Dataset entries
= = = = = = =

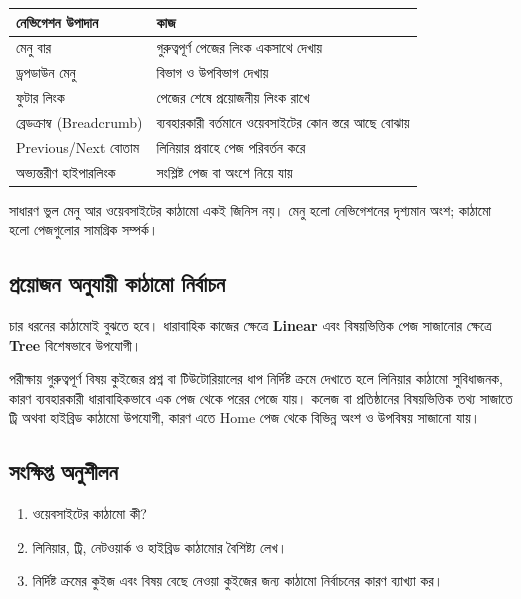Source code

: \begin{center}
\begin{tabular}{|p{}|p{}|}
\hline
\textbf{নেভিগেশন উপাদান} & \textbf{কাজ} \\
\hline
মেনু বার & গুরুত্বপূর্ণ পেজের লিংক একসাথে দেখায় \\
\hline
ড্রপডাউন মেনু & বিভাগ ও উপবিভাগ দেখায় \\
\hline
ফুটার লিংক & পেজের শেষে প্রয়োজনীয় লিংক রাখে \\
\hline
ব্রেডক্রাম্ব (Breadcrumb) & ব্যবহারকারী বর্তমানে ওয়েবসাইটের কোন স্তরে আছে বোঝায় \\
\hline
Previous/Next বোতাম & লিনিয়ার প্রবাহে পেজ পরিবর্তন করে \\
\hline
অভ্যন্তরীণ হাইপারলিংক & সংশ্লিষ্ট পেজ বা অংশে নিয়ে যায় \\
\hline
\end{tabular}
\end{center}

\begin{mistakebox}{সাধারণ ভুল}
মেনু আর ওয়েবসাইটের কাঠামো একই জিনিস নয়। মেনু হলো নেভিগেশনের দৃশ্যমান অংশ; কাঠামো হলো পেজগুলোর সামগ্রিক সম্পর্ক।
\end{mistakebox}

\subsection{প্রয়োজন অনুযায়ী কাঠামো নির্বাচন}

চার ধরনের কাঠামোই বুঝতে হবে। ধারাবাহিক কাজের ক্ষেত্রে \textbf{Linear} এবং বিষয়ভিত্তিক পেজ সাজানোর ক্ষেত্রে \textbf{Tree} বিশেষভাবে উপযোগী।

\begin{keypointbox}{পরীক্ষায় গুরুত্বপূর্ণ বিষয়}
কুইজের প্রশ্ন বা টিউটোরিয়ালের ধাপ নির্দিষ্ট ক্রমে দেখাতে হলে লিনিয়ার কাঠামো সুবিধাজনক, কারণ ব্যবহারকারী ধারাবাহিকভাবে এক পেজ থেকে পরের পেজে যায়। কলেজ বা প্রতিষ্ঠানের বিষয়ভিত্তিক তথ্য সাজাতে ট্রি অথবা হাইব্রিড কাঠামো উপযোগী, কারণ এতে Home পেজ থেকে বিভিন্ন অংশ ও উপবিষয় সাজানো যায়।
\end{keypointbox}





\subsection{সংক্ষিপ্ত অনুশীলন}
\begin{enumerate}
\item ওয়েবসাইটের কাঠামো কী?
\item লিনিয়ার, ট্রি, নেটওয়ার্ক ও হাইব্রিড কাঠামোর বৈশিষ্ট্য লেখ।
\item নির্দিষ্ট ক্রমের কুইজ এবং বিষয় বেছে নেওয়া কুইজের জন্য কাঠামো নির্বাচনের কারণ ব্যাখ্যা কর।
\end{enumerate}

= = = = = = =

• PROBLEM REQUIREMENTS
Any picture among the entries must be skipped; copy all else exactly.

• SOLVED EXERCISE
Source code

: \begin{center}
\begin{tabular}{|p{}|p{}|}
\hline
\textbf{নেভিগেশন উপাদান} & \textbf{কাজ} \\
\hline
মেনু বার & গুরুত্বপূর্ণ পেজের লিংক একসাথে দেখায় \\
\hline
ড্রপডাউন মেনু & বিভাগ ও উপবিভাগ দেখায় \\
\hline
ফুটার লিংক & পেজের শেষে প্রয়োজনীয় লিংক রাখে \\
\hline
ব্রেডক্রাম্ব (Breadcrumb) & ব্যবহারকারী বর্তমানে ওয়েবসাইটের কোন স্তরে আছে বোঝায় \\
\hline
Previous/Next বোতাম & লিনিয়ার প্রবাহে পেজ পরিবর্তন করে \\
\hline
অভ্যন্তরীণ হাইপারলিংক & সংশ্লিষ্ট পেজ বা অংশে নিয়ে যায় \\
\hline
\end{tabular}
\end{center}

\begin{mistakebox}{সাধারণ ভুল}
মেনু আর ওয়েবসাইটের কাঠামো একই জিনিস নয়। মেনু হলো নেভিগেশনের দৃশ্যমান অংশ; কাঠামো হলো পেজগুলোর সামগ্রিক সম্পর্ক।
\end{mistakebox}

\subsection{প্রয়োজন অনুযায়ী কাঠামো নির্বাচন}

চার ধরনের কাঠামোই বুঝতে হবে। ধারাবাহিক কাজের ক্ষেত্রে \textbf{Linear} এবং বিষয়ভিত্তিক পেজ সাজানোর ক্ষেত্রে \textbf{Tree} বিশেষভাবে উপযোগী।

\begin{keypointbox}{পরীক্ষায় গুরুত্বপূর্ণ বিষয়}
কুইজের প্রশ্ন বা টিউটোরিয়ালের ধাপ নির্দিষ্ট ক্রমে দেখাতে হলে লিনিয়ার কাঠামো সুবিধাজনক, কারণ ব্যবহারকারী ধারাবাহিকভাবে এক পেজ থেকে পরের পেজে যায়। কলেজ বা প্রতিষ্ঠানের বিষয়ভিত্তিক তথ্য সাজাতে ট্রি অথবা হাইব্রিড কাঠামো উপযোগী, কারণ এতে Home পেজ থেকে বিভিন্ন অংশ ও উপবিষয় সাজানো যায়।
\end{keypointbox}





\subsection{সংক্ষিপ্ত অনুশীলন}
\begin{enumerate}
\item ওয়েবসাইটের কাঠামো কী?
\item লিনিয়ার, ট্রি, নেটওয়ার্ক ও হাইব্রিড কাঠামোর বৈশিষ্ট্য লেখ।
\item নির্দিষ্ট ক্রমের কুইজ এবং বিষয় বেছে নেওয়া কুইজের জন্য কাঠামো নির্বাচনের কারণ ব্যাখ্যা কর।
\end{enumerate}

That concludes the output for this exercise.